_Stored data entries_
--
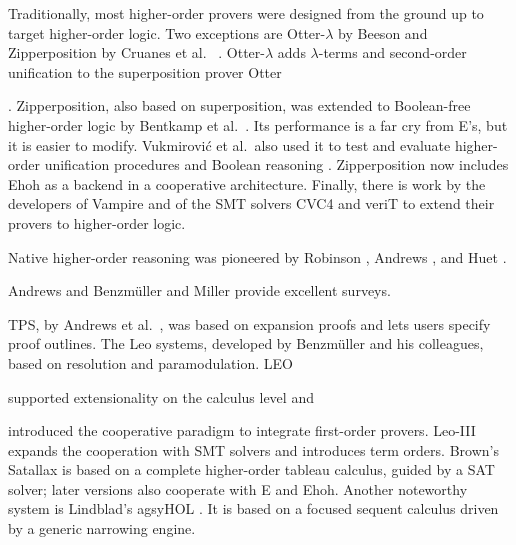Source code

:   \begin{sloppypar}
  Traditionally, most higher-order provers were designed from the ground up
  to target higher-order logic. Two
  exceptions are Otter-$\lambda$ by Beeson \cite{mb-04-lam-logic} and
  Zipperposition by Cruanes et al.\ %
  \cite{sc-15-simon-phd,sc-supind-17}. \hbox{Otter-$\lambda$}
  adds $\lambda$-terms and second-order unification to
  the superposition prover Otter\begin{rep} \cite{mcc-03-otter}\end{rep}.
  Zipperposition, also based on superposition, was extended
  to Bool\-e\-an-free higher-order logic by Bentkamp et al.\
  \cite{bbtvw-21-sup-lam}. Its performance is a far cry from E's, but
  it is easier to modify.
  Vukmirovi\'c et al.\ also used it to test and evaluate higher-order unification
  procedures \cite{vbn-21-unif} and Boolean reasoning
  \cite{vn-20-bools}.
  Zipperposition now includes Ehoh as a backend in a cooperative
  architecture.
  Finally, there is work by the developers of Vampire
  \cite{br-19-restricted-unif} and of the SMT solvers CVC4 and veriT
  \cite{brotb-19-ho-smt} to extend their provers to higher-order logic.
  \end{sloppypar}
  
  Native higher-order reasoning was pioneered by Rob\-in\-son
  \cite{ar-69-hol}, Andrews \cite{pa-71-type-theory}, and Huet
  \cite{gh-73-hol}.\begin{rep} Andrews \cite{pa-01-classical-ty-thy} and Benz\-m\"uller and Miller
  \cite{bm-14-automation-ho} provide excellent surveys.\end{rep}
  TPS, by Andrews et al.~\cite{abinpx-96-tps}, was
  based on expansion proofs and lets users specify proof outlines.
  The Leo \confrep{}{family of }systems, developed by Benzm\"uller and his colleagues,
  \confrep{are}{is} based on resolution and paramodulation.
  LEO~\cite{cbmk-98-leo} \begin{rep}supported extensionality
  on the calculus level and \end{rep}introduced the cooperative paradigm to
  integrate first-order provers.
  Leo-III \cite{sb-21-leo3} expands the cooperation with
  SMT solvers
  and introduces term orders.
  Brown's Sat\-al\-lax \cite{cb-12-satallax} is based on a
  complete higher-order tableau calculus,
  guided by a SAT solver; later versions also cooperate with E and Ehoh.
  Another noteworthy sys\-tem is Lindblad's agsy\-HOL \cite{fl-14-agsyhol}.
  It is based on a focused sequent calculus driven by a generic narrowing engine.
  
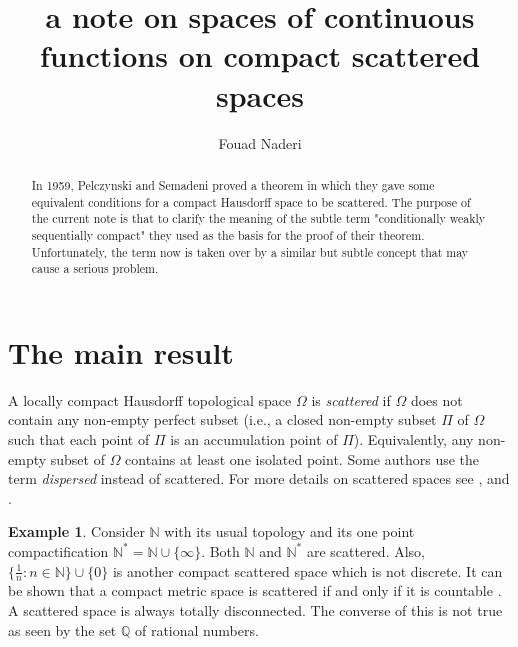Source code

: \documentclass[11pt,bezier,epsf]{amsart}
\theoremstyle{definition}
\newtheorem{example}[thm]{Example}
\theoremstyle{remark}
\numberwithin{equation}{section}
\begin{document}
\title[a note on spaces of continuous functions]{a note on spaces of continuous
functions on compact scattered spaces}

\author[F. Naderi]{Fouad Naderi}

\address{Department of Mathematical and Statistical Sciences, University of
Alberta, Edmonton, Alberta, T6G 2G1, Canada.}



\begin{abstract}
In 1959, Pelczynski and Semadeni proved a theorem in which they gave some
equivalent conditions for a compact Hausdorff space to be scattered.
The purpose of the current note is that to clarify the meaning of the subtle term "conditionally weakly sequentially compact" they used as the basis for the proof of their
theorem. Unfortunately,  the term now is taken over by a similar but subtle concept that may cause a serious problem.
\end{abstract}

\maketitle

\section{The main result}

 A locally compact Hausdorff topological space $\varOmega$ is {\it scattered} if
 $\varOmega$ does not contain any non-empty perfect subset (i.e., a closed
 non-empty subset $\varPi$ of $\varOmega$ such that each point of $\varPi$ is an
 accumulation point of $\varPi$). Equivalently, any non-empty subset of
 $\varOmega$ contains at least one isolated point. Some authors use the term
 {\it dispersed} instead of scattered. For more details on scattered spaces see
 \cite{Mont}, \cite{Semadeni} and \cite{Semadeni_book}.

\begin{example} \label{infinity}
Consider $\mathbb{N}$ with its usual topology and its one point compactification
${\mathbb{N}}^{*}=\mathbb{N} \cup \{\infty\}$. Both $\mathbb{N}$ and
${\mathbb{N}}^{*}$ are scattered. Also, $\{\frac{1}{n}: n\in \mathbb{N} \}\cup \{0\} $
is another compact scattered space which is not discrete. It can be
shown that a compact metric space is scattered if and only if it is countable
\cite[p.737]{Mont}. A scattered 
space is always totally disconnected. The converse of this is not true as seen by the set $\mathbb{Q}$ of rational numbers.
\end{example}
\end{document}

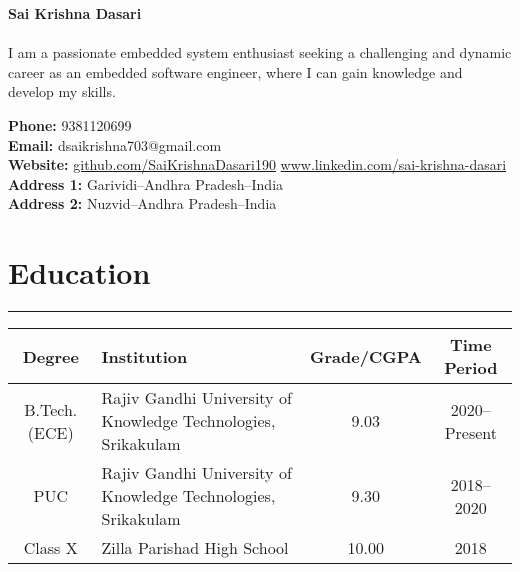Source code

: \documentclass[10pt]{article}
\renewcommand{\arraystretch}{1.5}
\begin{document}
\begin{multicols}{2}
{\LARGE \textbf{Sai Krishna Dasari\\\\}}
I am a passionate embedded system enthusiast seeking a challenging and dynamic career as an embedded software engineer, where I can gain knowledge and develop my skills.

\columnbreak
\begin{flushright}
\textbf{Phone:} 9381120699\\
\textbf{Email:} dsaikrishna703@gmail.com \\
 \textbf{Website: }\href{https://github.com/SaiKrishnaDasari190}{github.com/SaiKrishnaDasari190}
 \href{https://www.linkedin.com/in/sai-krishna-dasari-694381191/}{www.linkedin.com/sai-krishna-dasari}\\
 \textbf{Address 1: }Garividi–Andhra Pradesh–India\\
\textbf{Address 2: }Nuzvid–Andhra Pradesh–India
\end{flushright}
\end{multicols}

\section*{Education}
\hrule
\begin{table}[h]
  \setlength{\tabcolsep}{5pt} %
  \renewcommand{\arraystretch}{1.5} %
  \begin{tabularx}{\textwidth}{|c|X|c|c|}
    \hline
    \textbf{Degree} &\centering\textbf{ Institution}&\textbf{Grade/CGPA}&\textbf{Time Period}\\
    \hline
    B.Tech. (ECE) & Rajiv Gandhi University of Knowledge \centering Technologies, Srikakulam & 9.03 & 2020--Present \\
    \hline
    PUC & Rajiv Gandhi University of Knowledge \centering Technologies, Srikakulam & 9.30 & 2018--2020 \\
    \hline
    Class X &\centering Zilla Parishad High School & 10.00 & 2018 \\
    \hline
  \end{tabularx}
\end{table}

\end{document}
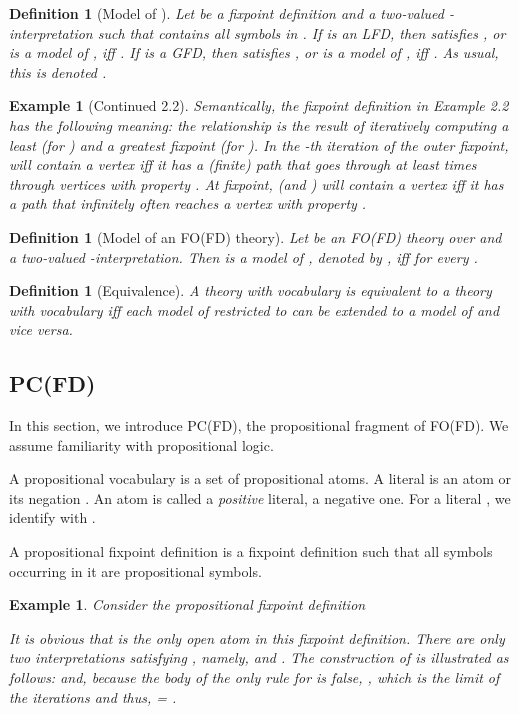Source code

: \documentclass{tlp}
\newtheorem{example}[lemma]{Example}
\newtheorem{definition}[lemma]{Definition}
\begin{document}
\begin{definition}[Model of ]
Let  be a fixpoint definition and  a two-valued -interpretation such
that  contains all symbols in . If  is an LFD, then  {\em satisfies} , or  is a {\em model} of , iff . If  is a GFD, then  {\em satisfies} , or  is a {\em model} of , iff . As usual, this is denoted .
\end{definition}

\begin{example}[Continued 2.2]
Semantically, the fixpoint definition in Example 2.2 has the following meaning: the relationship  is the result of iteratively computing a least (for ) and a greatest fixpoint (for ). In the -th iteration of the outer fixpoint,  will contain a vertex iff it has a (finite) path that goes through at least  times through vertices with property . At fixpoint,  (and ) will contain a vertex iff it has a path that infinitely often reaches a vertex with property .
\end{example}

\begin{definition}[Model of an FO(FD) theory] \label{def:modelfofdtheory}
Let  be an FO(FD) theory over  and  a two-valued -interpretation. Then  is a {\em model} of , denoted by , iff  for every .
\end{definition}

\begin{definition}[Equivalence]
A theory  with vocabulary  is equivalent to a theory  with vocabulary  iff each model  of  restricted to  can be extended to a model  of  and vice versa.
\end{definition}

\subsection{PC(FD)}
In this section, we introduce PC(FD), the propositional fragment of FO(FD). We assume familiarity with propositional logic.

A propositional vocabulary  is a set of propositional atoms. A literal is an atom  or its negation . An atom  is called
a {\em positive} literal,  a negative one. For a literal , we identify  with .



A propositional fixpoint definition is a fixpoint definition such that all symbols occurring in it are propositional symbols.

\begin{example} \label{ex:propositionalfixpoint}
Consider the propositional fixpoint definition

It is obvious that  is the only open atom in this fixpoint definition. There are only two interpretations satisfying , namely,  and . The construction of  is illustrated as follows:  and, because the body of the only rule for  is false, , which is the limit of the iterations and thus,  = .
\end{example}
\end{document}
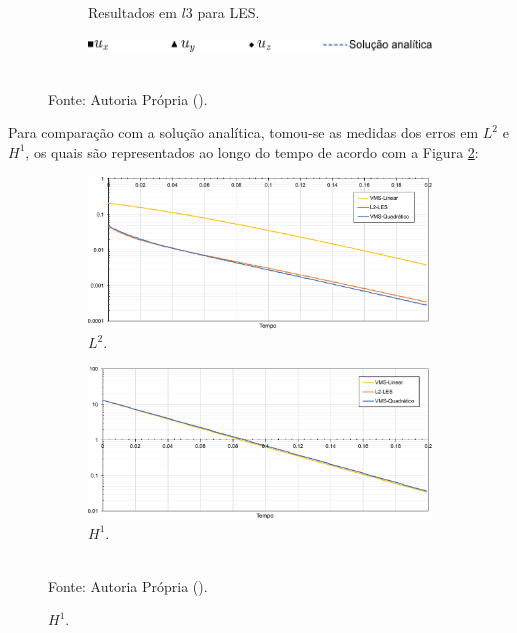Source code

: \begin{figure}[h]
\begin{subfigure}{0.42\textwidth}
    \caption{Resultados em $l3$ para LES.}
    \end{subfigure}
    \begin{subfigure}{0.42\textwidth}
    \includegraphics[width=\linewidth]{Figuras/taylor-green/legenda.pdf}
    \end{subfigure}
    \\Fonte: Autoria Própria (\the\year).
    \label{fig:TGV-results}
\end{figure}

Para comparação com a solução analítica, tomou-se as medidas dos erros em $L^2$ e $H^1$, os quais são representados ao longo do tempo de acordo com a Figura \ref{fig:TGV-L2H1}:

\begin{figure}[h]
    \centering
    \caption{Medidas ao longo do tempo de:}
    \begin{subfigure}{\textwidth}
    \includegraphics[width=\linewidth]{Figuras/taylor-green/L2.pdf}
    \caption{$L^2$.}
    \end{subfigure}
    \begin{subfigure}{\textwidth}
    \includegraphics[width=\linewidth]{Figuras/taylor-green/H1.pdf}
    \caption{$H^1$.}
    \end{subfigure}
    \\Fonte: Autoria Própria (\the\year).
    \label{fig:TGV-L2H1}
\end{figure}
--
_ASSIGNMENT_
Whenever a line in the records contains the word "unification", copy that line.

_WRITTEN ANSWER_
  adds $\lambda$-terms and second-order unification to
  Vukmirovi\'c et al.\ also used it to test and evaluate higher-order unification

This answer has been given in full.